Florida communists have a “great convention”

ORLANDO, Fla. – The Communist Party USA, Florida District, a party with a growing presence within the Sunshine State’s progressive movement, held its convention here recently. This was the first such gathering in the state since 2006.

The party here has steadily built relationships with the various forces that make up the people’s movement, and has picked up younger members who have helped spur the growth of active party clubs in central Florida and Tampa, with more being organized in other parts of Florida.

The Florida convention was one of many such events that have taken place around the country in the run-up to the CPUSA’s 30th National Convention in Chicago, June 13-15.

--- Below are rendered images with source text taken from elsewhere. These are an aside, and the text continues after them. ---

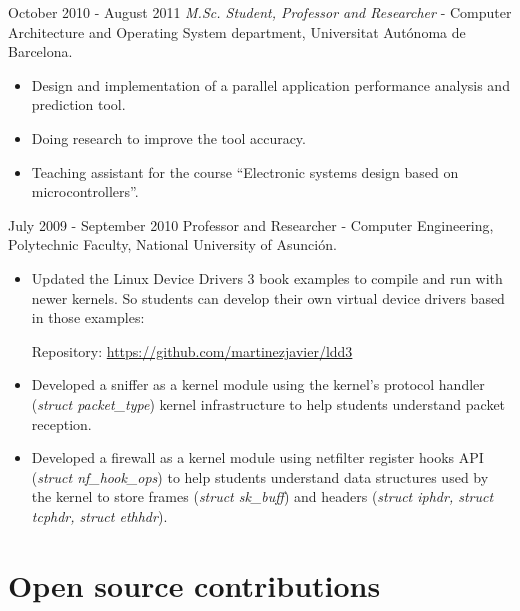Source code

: \documentclass{simplecv}
\begin{document}
\begin{topic}
\item[October 2010 - August 2011] \emph{M.Sc. Student, Professor and Researcher} - Computer Architecture and Operating System department, Universitat Autónoma de Barcelona.

\begin{itemize}

\item Design and implementation of a parallel application performance analysis and prediction tool.

\item Doing research to improve the tool accuracy.

\item Teaching assistant for the course ``Electronic systems design based on microcontrollers''.

\end{itemize}

\item[July 2009 - September 2010] Professor and Researcher  - Computer Engineering, Polytechnic Faculty, National University of Asunción.

\begin{itemize}

\item Updated the Linux Device Drivers 3 book examples to compile and run with newer kernels. So students can develop their own virtual device drivers based in those examples:

Repository: \url{https://github.com/martinezjavier/ldd3}

\item Developed a sniffer as a kernel module using the kernel's protocol handler (\emph{struct packet\_type}) kernel infrastructure to help students understand packet reception.

\item Developed a firewall as a kernel module using netfilter register hooks API (\emph{struct nf\_hook\_ops}) to help students understand data structures used by the kernel to store frames (\emph{struct sk\_buff}) and headers (\emph{struct iphdr, struct tcphdr, struct ethhdr}).

\end{itemize}

\end{topic}

\section{Open source contributions}
\end{document}
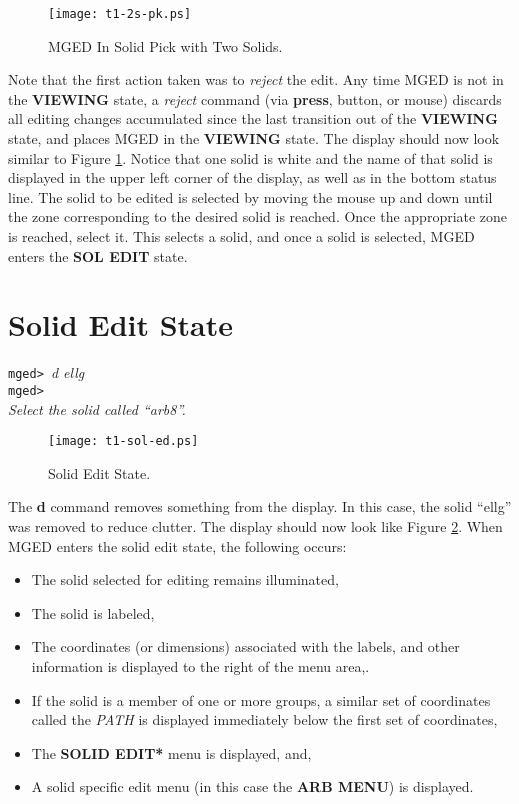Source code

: \begin{figure}
\centering \texttt{[image: t1-2s-pk.ps]}
\caption{MGED In Solid Pick with Two Solids.}
\label{t1-2s-pk}
\end{figure}

Note that the first action taken was to {\sl reject} the edit.  Any time MGED
is not in the {\bf VIEWING} state, a {\sl reject} command (via
{\bf press}, button, or mouse) discards all editing changes accumulated
since the last transition out of the {\bf VIEWING} state, and places
MGED in the {\bf VIEWING} state.
The display should now look similar to Figure \ref{t1-2s-pk}.
Notice that one solid is white and
the name of that solid is displayed in the upper left corner of the
display, as well as in the bottom status line. The solid to be edited is
selected by moving the mouse up and down until the zone corresponding to
the desired solid is reached. Once the appropriate zone is reached, select it.
This selects a solid, and once a solid is selected,
MGED enters the {\bf SOL EDIT} state.

\section{Solid Edit State}

\noindent
{\tt mged> }{\em d ellg}\\
{\tt mged> }\\
{\em Select the solid called ``arb8''.}\\

\begin{figure}
\centering \texttt{[image: t1-sol-ed.ps]}
\caption{Solid Edit State.}
\label{t1-sol-ed}
\end{figure}

The {\bf d} command removes something from the display.  In this
case, the solid ``ellg'' was removed to reduce clutter.
The display should now look like Figure \ref{t1-sol-ed}.
When MGED enters the solid edit state, the following occurs:
\begin{itemize}
\item The solid selected for editing remains illuminated,
\item The solid is labeled,
\item The coordinates (or dimensions) associated with the labels,
and other information is displayed to the right of the menu area,.
\item If the solid is a member of one or more groups, a similar set
of coordinates called the {\sl PATH} is displayed immediately below
the first set of coordinates,
\item The {\bf *SOLID EDIT*} menu is displayed, and,
\item A solid specific edit menu (in this case the {\bf ARB MENU})
is displayed.
\end{itemize}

Delegates to the Orlando convention elected a new Florida district committee, the party’s leadership body here, and also elected delegates to the national convention.

The Florida convention included workshops on racism and organizing skills, such as relationship building and fundraising. Discussion periods allowed for lively exchanges of viewpoints on issues facing the party and the people’s movement.

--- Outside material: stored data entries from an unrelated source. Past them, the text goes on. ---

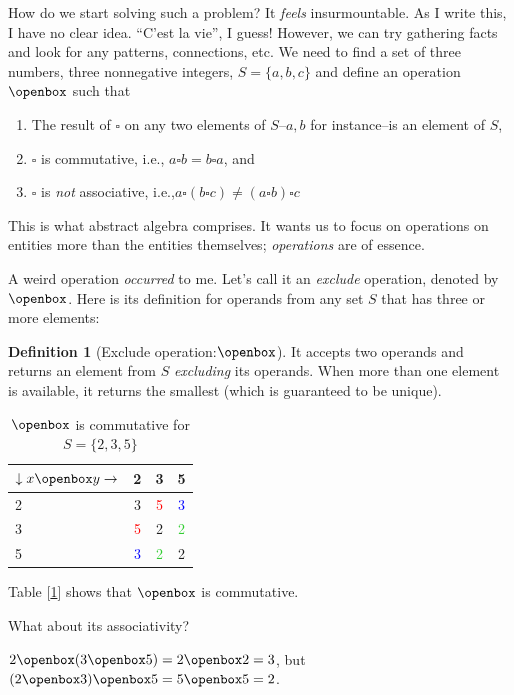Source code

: \documentclass[english,notitlepage,smartquotes]{hgbreport}
\theoremstyle{definition}
\newtheorem{definition}{Definition}
\theoremstyle{definition}
\theoremstyle{remark}
\theoremstyle{plain}
\theoremstyle{definition}
\theoremstyle{definition}
\begin{document}
How do we start solving such a problem? It \emph{feels} insurmountable. As I write this, I have no clear idea. ``C’est la vie'', I guess! However, we can try gathering facts and look for any patterns, connections, etc. We need to find a set of three numbers, three nonnegative integers, $S=\{a,b,c\}$ and define an operation $\openbox$ such that
\begin{enumerate}
\item The result of $\square$ on any two elements of $S$--$a,b$ for instance--is an element of $S$,
\item $\square$ is commutative, i.e., $a\square b= b\square a$, and
\item $\square$ is \emph{not} associative, i.e.,$a\square(b\square c)\ne (a\square b)\square c$
\end{enumerate}

This is what abstract algebra comprises. It wants us to focus on operations on entities more than the entities themselves; \emph{operations} are of essence.

A weird operation \emph{occurred} to me. Let's call it an \emph{exclude} operation, denoted by $\openbox$. Here is its definition for operands from any set $S$ that has three or more elements:

\begin{definition}[Exclude operation:$\openbox$]
It accepts two operands and returns an element from $S$ \emph{excluding} its operands. When more than one element is available, it returns the smallest (which is guaranteed to be unique).
\end{definition}

\begin{table}[h!]
\centering
\begin{tabular}{l|ccc}
$\downarrow x\openbox y\rightarrow$&2&3&5\\
\hline
2&3&{\textcolor{red}5}&{\textcolor{blue}3}\\
3&{\textcolor{red}5}&2&{\textcolor{LimeGreen}2}\\
5&{\textcolor{blue}3}&{\textcolor{LimeGreen}2}&2\\
\end{tabular}
\caption{$\openbox$ is commutative for $S=\{2,3,5\}$}
\label{tab:exclude}
\end{table}

Table [\ref{tab:exclude}] shows that $\openbox$ is commutative.

What about its associativity? 

$2\openbox(3\openbox 5)=2\openbox 2=3$, but $(2\openbox 3)\openbox 5=5\openbox 5=2$.
\end{document}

Convention guests included Jarvis Tyner, CPUSA national vice chair, who spoke on the future of the party and 21st century socialism and also gave a presentation on Marxism.

Tyner warned that “very backward and very dangerous reactionary forces” pose a threat to the gains that have been won over the last several decades by organized labor, immigrants, people of color and other progressive forces.

“They want to take us back politically, economically, psychologically before the civil rights revolution, to negate all that was won,” said Tyner. “They want to crush and eliminate the U.S. labor movement. They are not playing.” He continued, “We’re going to have to put up quite a fight to make sure that it doesn’t happen.”

“They want to smash the immigrant rights movement. They see the 12 million immigrants in this country literally as criminals who ought to be pushed out,” said Tyner. “As they say, make it so bad for them, that they will ‘self-deport.'”

“They want to turn back to the days of Jim Crow elections where we don’t have the right to vote,” he said. “They have already, through the policies of mass incarceration, removed millions of people of color from the voting rolls.”

“This is the battle that we face, and this is why we have pursued a policy that the main thing we have to do now is defeat the right wing,” Tyner said, to lay the groundwork for the people’s movement to build progressive change in the U.S.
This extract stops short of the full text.